Transparantie richting de burgers staat bij de gemeente Steenbergen voorop. Naast informatie over de doeleinden van de verwerkingen, de categorieën van de verwerkte gegevens, de herkomst van de gegevens en de ontvangers verstrekt de gemeente ook informatie over de mogelijkheid van geautomatiseerde besluitvorming, alsmede de bewaartermijnen en klachtrechten. Burgers hebben de volgende rechten:

  • -
    Recht op informatie: Betrokkenen hebben het recht om aan de gemeente te vragen of zijn/haar persoonsgegevens worden verwerkt;
  • -
    Inzagerecht: Betrokkenen hebben de mogelijkheid om te controleren of, en op welke manier, zijn/haar gegevens worden verwerkt;
  • -
    Correctierecht: Als duidelijk wordt dat de gegevens niet kloppen, kan de betrokkene een verzoek indienen bij de gemeente om dit te corrigeren;
  • -
    Recht van verzet: Betrokkenen hebben het recht aan de gemeente te vragen om hun persoonsgegevens niet meer te gebruiken;
  • -
    Recht om vergeten te worden: In gevallen waar de betrokkene toestemming heeft gegeven om gegevens te verwerken, heeft de betrokkene het recht om de persoonsgegevens te laten verwijderen.
  • -
    Recht op bezwaar: Betrokkenen hebben het recht om bezwaar aan te maken tegen de verwerking van zijn/haar persoonsgegevens. De gemeente zal hieraan voldoen, tenzij er gerechtvaardigde gronden zijn voor de verwerking.

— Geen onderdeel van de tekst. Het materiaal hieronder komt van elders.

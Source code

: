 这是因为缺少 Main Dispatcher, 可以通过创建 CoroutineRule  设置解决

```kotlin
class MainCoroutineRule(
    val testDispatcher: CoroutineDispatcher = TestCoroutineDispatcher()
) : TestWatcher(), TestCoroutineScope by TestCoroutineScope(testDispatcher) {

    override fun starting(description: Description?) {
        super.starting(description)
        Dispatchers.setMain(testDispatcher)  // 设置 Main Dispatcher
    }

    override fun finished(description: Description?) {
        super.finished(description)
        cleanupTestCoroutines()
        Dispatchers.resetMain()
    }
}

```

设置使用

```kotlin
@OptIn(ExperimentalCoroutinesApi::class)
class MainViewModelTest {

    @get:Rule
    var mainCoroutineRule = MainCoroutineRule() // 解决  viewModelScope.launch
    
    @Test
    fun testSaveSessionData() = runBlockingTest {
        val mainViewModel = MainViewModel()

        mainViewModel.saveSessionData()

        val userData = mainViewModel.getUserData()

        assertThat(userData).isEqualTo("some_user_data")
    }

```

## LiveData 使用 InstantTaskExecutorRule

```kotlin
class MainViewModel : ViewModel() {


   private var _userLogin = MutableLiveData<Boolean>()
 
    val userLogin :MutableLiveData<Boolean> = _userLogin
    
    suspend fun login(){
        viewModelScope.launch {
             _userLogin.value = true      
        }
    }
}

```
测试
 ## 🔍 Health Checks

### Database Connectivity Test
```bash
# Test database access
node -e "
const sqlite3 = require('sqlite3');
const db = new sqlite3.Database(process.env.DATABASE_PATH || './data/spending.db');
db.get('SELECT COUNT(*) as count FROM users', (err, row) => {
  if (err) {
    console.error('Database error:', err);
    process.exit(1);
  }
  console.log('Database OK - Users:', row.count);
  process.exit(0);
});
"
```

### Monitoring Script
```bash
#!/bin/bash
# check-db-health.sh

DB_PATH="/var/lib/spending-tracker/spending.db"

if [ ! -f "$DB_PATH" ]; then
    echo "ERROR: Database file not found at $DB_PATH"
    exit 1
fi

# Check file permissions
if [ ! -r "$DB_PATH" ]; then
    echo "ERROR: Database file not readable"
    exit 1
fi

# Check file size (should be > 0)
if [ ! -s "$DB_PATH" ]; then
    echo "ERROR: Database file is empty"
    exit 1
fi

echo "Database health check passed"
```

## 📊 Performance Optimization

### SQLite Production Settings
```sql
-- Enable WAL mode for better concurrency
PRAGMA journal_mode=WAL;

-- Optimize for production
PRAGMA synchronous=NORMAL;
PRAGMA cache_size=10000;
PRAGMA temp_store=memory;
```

Klachten en verzoeken met betrekking tot de bescherming van de persoonlijke levenssfeer worden direct doorgegeven aan de afdeling waar de klacht betrekking op heeft. Dit kan zowel schriftelijk als via de e-mail ingediend worden. De leidinggevende is verantwoordelijk voor de afwikkeling en het treffen van verbetermaatregelen. Daarnaast wordt de klacht doorgegeven aan de Functionaris voor de gegevensbescherming, alwaar deze wordt geregistreerd. Burgers die – ondanks de gevolgde procedure - niet tevreden zijn over de wijze van afwikkeling van zijn of haar klachten kunnen zich rechtstreeks beklagen bij de Functionaris voor de gegevensbescherming.